▶ [BRIEF]: Would you please reproduce all the entries exactly, leaving the pictures out?

(Stored data entries)
────────────────────

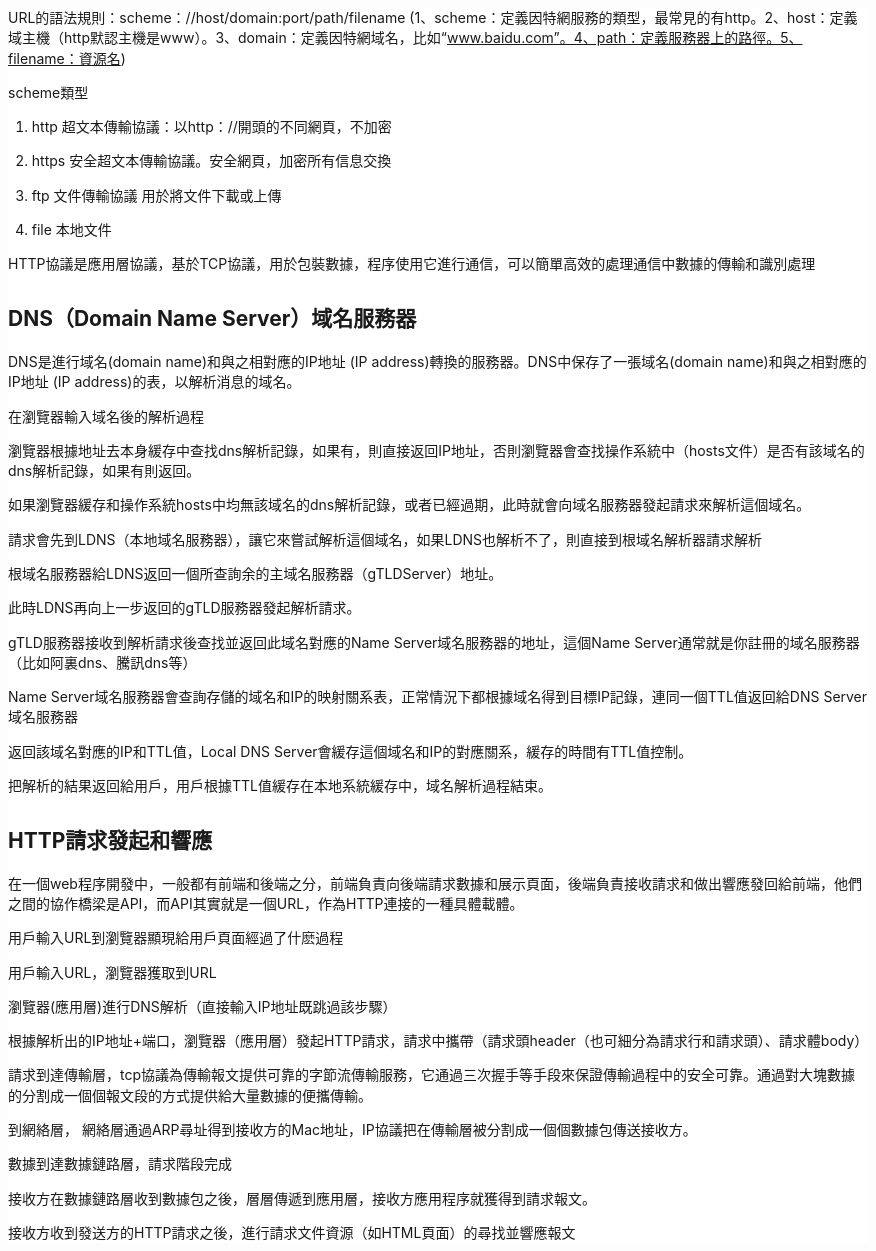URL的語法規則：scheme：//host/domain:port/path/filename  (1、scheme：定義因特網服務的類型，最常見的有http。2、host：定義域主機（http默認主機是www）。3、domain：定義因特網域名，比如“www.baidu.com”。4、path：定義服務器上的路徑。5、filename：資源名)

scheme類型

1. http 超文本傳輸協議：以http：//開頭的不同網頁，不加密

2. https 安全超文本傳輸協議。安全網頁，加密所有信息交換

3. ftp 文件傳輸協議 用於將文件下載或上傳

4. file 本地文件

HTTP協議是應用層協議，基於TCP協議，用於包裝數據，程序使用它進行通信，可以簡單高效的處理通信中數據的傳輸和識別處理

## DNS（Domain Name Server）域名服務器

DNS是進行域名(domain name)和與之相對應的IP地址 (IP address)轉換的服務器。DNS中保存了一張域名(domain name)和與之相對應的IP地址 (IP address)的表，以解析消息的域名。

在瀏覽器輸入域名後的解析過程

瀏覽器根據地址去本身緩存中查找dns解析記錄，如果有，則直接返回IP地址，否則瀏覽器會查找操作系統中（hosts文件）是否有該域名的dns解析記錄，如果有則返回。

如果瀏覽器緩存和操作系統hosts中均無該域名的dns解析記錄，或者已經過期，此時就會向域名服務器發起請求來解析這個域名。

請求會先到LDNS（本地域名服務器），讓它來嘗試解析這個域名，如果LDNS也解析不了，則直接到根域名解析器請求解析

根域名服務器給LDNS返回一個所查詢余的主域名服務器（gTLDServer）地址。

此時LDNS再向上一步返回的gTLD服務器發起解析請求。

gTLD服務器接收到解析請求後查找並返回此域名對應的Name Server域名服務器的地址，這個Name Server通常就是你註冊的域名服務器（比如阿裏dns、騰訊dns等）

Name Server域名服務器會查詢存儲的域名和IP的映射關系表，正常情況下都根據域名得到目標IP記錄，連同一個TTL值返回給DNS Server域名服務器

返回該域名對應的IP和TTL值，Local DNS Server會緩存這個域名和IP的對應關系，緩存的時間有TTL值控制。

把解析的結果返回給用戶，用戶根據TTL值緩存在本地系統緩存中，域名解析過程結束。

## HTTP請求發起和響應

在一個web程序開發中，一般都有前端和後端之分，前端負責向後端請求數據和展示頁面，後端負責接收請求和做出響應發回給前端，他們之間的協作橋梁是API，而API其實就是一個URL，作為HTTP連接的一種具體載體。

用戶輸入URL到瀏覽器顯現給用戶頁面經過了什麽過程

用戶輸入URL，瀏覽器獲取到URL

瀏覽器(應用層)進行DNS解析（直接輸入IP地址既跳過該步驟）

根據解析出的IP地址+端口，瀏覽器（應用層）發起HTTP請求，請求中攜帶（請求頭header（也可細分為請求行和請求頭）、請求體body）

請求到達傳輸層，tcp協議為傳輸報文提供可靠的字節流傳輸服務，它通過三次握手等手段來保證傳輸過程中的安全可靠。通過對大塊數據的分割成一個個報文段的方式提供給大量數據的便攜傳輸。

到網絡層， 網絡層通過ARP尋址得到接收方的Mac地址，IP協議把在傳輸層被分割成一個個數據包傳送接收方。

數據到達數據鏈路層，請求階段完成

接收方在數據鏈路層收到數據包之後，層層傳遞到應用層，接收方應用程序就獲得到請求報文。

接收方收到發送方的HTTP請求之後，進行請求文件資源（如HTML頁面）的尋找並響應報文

────────────────────

▶ [TASK RESULT]:
URL的語法規則：scheme：//host/domain:port/path/filename  (1、scheme：定義因特網服務的類型，最常見的有http。2、host：定義域主機（http默認主機是www）。3、domain：定義因特網域名，比如“www.baidu.com”。4、path：定義服務器上的路徑。5、filename：資源名)

scheme類型

1. http 超文本傳輸協議：以http：//開頭的不同網頁，不加密

2. https 安全超文本傳輸協議。安全網頁，加密所有信息交換

3. ftp 文件傳輸協議 用於將文件下載或上傳

4. file 本地文件

HTTP協議是應用層協議，基於TCP協議，用於包裝數據，程序使用它進行通信，可以簡單高效的處理通信中數據的傳輸和識別處理

## DNS（Domain Name Server）域名服務器

DNS是進行域名(domain name)和與之相對應的IP地址 (IP address)轉換的服務器。DNS中保存了一張域名(domain name)和與之相對應的IP地址 (IP address)的表，以解析消息的域名。

在瀏覽器輸入域名後的解析過程

瀏覽器根據地址去本身緩存中查找dns解析記錄，如果有，則直接返回IP地址，否則瀏覽器會查找操作系統中（hosts文件）是否有該域名的dns解析記錄，如果有則返回。

如果瀏覽器緩存和操作系統hosts中均無該域名的dns解析記錄，或者已經過期，此時就會向域名服務器發起請求來解析這個域名。

請求會先到LDNS（本地域名服務器），讓它來嘗試解析這個域名，如果LDNS也解析不了，則直接到根域名解析器請求解析

根域名服務器給LDNS返回一個所查詢余的主域名服務器（gTLDServer）地址。

此時LDNS再向上一步返回的gTLD服務器發起解析請求。

gTLD服務器接收到解析請求後查找並返回此域名對應的Name Server域名服務器的地址，這個Name Server通常就是你註冊的域名服務器（比如阿裏dns、騰訊dns等）

Name Server域名服務器會查詢存儲的域名和IP的映射關系表，正常情況下都根據域名得到目標IP記錄，連同一個TTL值返回給DNS Server域名服務器

返回該域名對應的IP和TTL值，Local DNS Server會緩存這個域名和IP的對應關系，緩存的時間有TTL值控制。

把解析的結果返回給用戶，用戶根據TTL值緩存在本地系統緩存中，域名解析過程結束。

## HTTP請求發起和響應

在一個web程序開發中，一般都有前端和後端之分，前端負責向後端請求數據和展示頁面，後端負責接收請求和做出響應發回給前端，他們之間的協作橋梁是API，而API其實就是一個URL，作為HTTP連接的一種具體載體。

用戶輸入URL到瀏覽器顯現給用戶頁面經過了什麽過程

用戶輸入URL，瀏覽器獲取到URL

瀏覽器(應用層)進行DNS解析（直接輸入IP地址既跳過該步驟）

根據解析出的IP地址+端口，瀏覽器（應用層）發起HTTP請求，請求中攜帶（請求頭header（也可細分為請求行和請求頭）、請求體body）

請求到達傳輸層，tcp協議為傳輸報文提供可靠的字節流傳輸服務，它通過三次握手等手段來保證傳輸過程中的安全可靠。通過對大塊數據的分割成一個個報文段的方式提供給大量數據的便攜傳輸。

到網絡層， 網絡層通過ARP尋址得到接收方的Mac地址，IP協議把在傳輸層被分割成一個個數據包傳送接收方。

數據到達數據鏈路層，請求階段完成

接收方在數據鏈路層收到數據包之後，層層傳遞到應用層，接收方應用程序就獲得到請求報文。

接收方收到發送方的HTTP請求之後，進行請求文件資源（如HTML頁面）的尋找並響應報文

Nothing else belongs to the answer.